Can we simply feel the seeking energy in the body, the contraction and tension of it, but without calling it contraction or tension—simply feeling it, wordlessly? And perhaps also noticing that this is only another shape that present experiencing is taking—another momentary movement of energy, another impersonal weather event, something the universe is doing. Without the labels and stories, without taking it personally and giving it meaning, without resisting it, how solid and substantial is it? Is it really even a problem?
And likewise, can we truly feel the joy and peace in those moments when everything relaxes and opens and there is simply present experiencing, just as it is?
Maybe we can enjoy the miracle of simply being alive. Maybe when the search for meaning dissolves, the fear of meaningless goes with it. Maybe, as I say on the home page of my website, “In holding on to nothing at all, there is immense openness and freedom.” Maybe we don’t actually need a security blanket or another mouthful of comfort food. Or maybe we do. There’s nothing wrong with wanting comfort. It’s very human. It’s part of our animal nature. But unlike other animals, we often look for it in ways that will only make the discomfort worse.

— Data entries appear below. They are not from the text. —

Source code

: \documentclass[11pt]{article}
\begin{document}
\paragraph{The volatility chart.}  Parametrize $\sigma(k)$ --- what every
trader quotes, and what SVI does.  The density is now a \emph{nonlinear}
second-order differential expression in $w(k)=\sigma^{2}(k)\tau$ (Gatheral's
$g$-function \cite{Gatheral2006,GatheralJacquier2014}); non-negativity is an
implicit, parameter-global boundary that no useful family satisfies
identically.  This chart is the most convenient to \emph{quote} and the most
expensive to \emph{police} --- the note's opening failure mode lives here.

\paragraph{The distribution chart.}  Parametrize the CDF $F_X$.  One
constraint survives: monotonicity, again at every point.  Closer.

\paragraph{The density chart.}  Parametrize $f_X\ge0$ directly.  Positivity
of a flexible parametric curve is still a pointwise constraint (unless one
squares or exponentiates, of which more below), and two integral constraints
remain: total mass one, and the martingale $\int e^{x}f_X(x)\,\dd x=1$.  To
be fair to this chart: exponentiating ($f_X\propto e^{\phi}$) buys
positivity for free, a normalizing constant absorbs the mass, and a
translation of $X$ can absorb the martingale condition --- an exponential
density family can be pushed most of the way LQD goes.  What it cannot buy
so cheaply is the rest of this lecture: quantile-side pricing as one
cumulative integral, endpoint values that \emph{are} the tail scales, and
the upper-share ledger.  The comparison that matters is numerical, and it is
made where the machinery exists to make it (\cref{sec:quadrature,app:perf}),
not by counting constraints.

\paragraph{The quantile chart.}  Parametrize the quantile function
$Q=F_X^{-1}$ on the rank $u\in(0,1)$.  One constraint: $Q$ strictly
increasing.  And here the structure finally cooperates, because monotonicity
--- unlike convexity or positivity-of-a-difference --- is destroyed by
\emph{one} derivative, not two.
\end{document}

As I often say, no other animal smokes and drinks itself to death. But whatever happens in the next moment, it will be an unfathomable and unavoidable movement of life itself that cannot, at that moment, be otherwise than how it is.
What I call spirituality or being awake is not about some imagined perfection for this phantom “me.” It’s simply being alive, right here, right now.
Ten thousand flowers in spring,
the moon in autumn,
a cool breeze in summer,
snow in winter.
If your mind isn’t clouded by unnecessary things,
this is the best season of your life.— Wu-men
Or as I put it in my book Nothing to Grasp:
Everything plays its part and then it dies and becomes food for something else in an endless recycling where nothing is wasted and nothing is ever really lost. In that sense, we can’t ever really waste our time, lose our lives, or miss the boat. Wherever we go, here we are. Even the apparent mistakes are all part of the process, the grit that creates the pearl.
During the last year she was alive, at age 95, my mother said many times, “It’s so freeing to realize that nothing really matters.” She said it joyously, with relief, as if a burden had been lifted. She also said over and over, “Love yourself.”
Love sees the True Self, the boundless absolute, right here in the messiness and imperfection of this human life. Love sees that nothing matters in the way we habitually think it does, and at the same time, it recognizes everything as the Holy Reality.
In the end, it gets simpler and simpler. Watching the clouds, hearing the birds sing, drinking a cup of coffee, breathing in and breathing out, biting the fingers, wiggling the toes, opening the heart, being Here / Now – this that you cannot not be – nothing is more important than just this.
—from Nothing to Grasp
I’ll leave you with a conversation between myself and Robert Saltzman from September of 2018:
Postscript from this morning:
That’s the end of the post I wrote earlier this past week and originally intended to publish last Wednesday night.
I’m not sure when I’ll be back with more outpourings, but perhaps the absence of words from me for a short while will be a nice break for all of you as well. We can be together in silence. Again, thank you all for your love and support. ❤️🙏
Love to all,
joan
Maybe it's a few days old, but it certainly isn't stale! How many times I hear you, Joan, and many other teachers, too, invite simple awaring now? I find myself chuckling out loud at fresh recognition, at forgetting, remembering, again and again. Let go the ideal of never ever forgetting again. Acknowledge deep gratitude for the reminder of what I already knew, know, knowing now. Blessings, dear Joan.
Such warmth, love and appreciation for you and your offerings, Joan. Will be with you in the Silent/Stillness.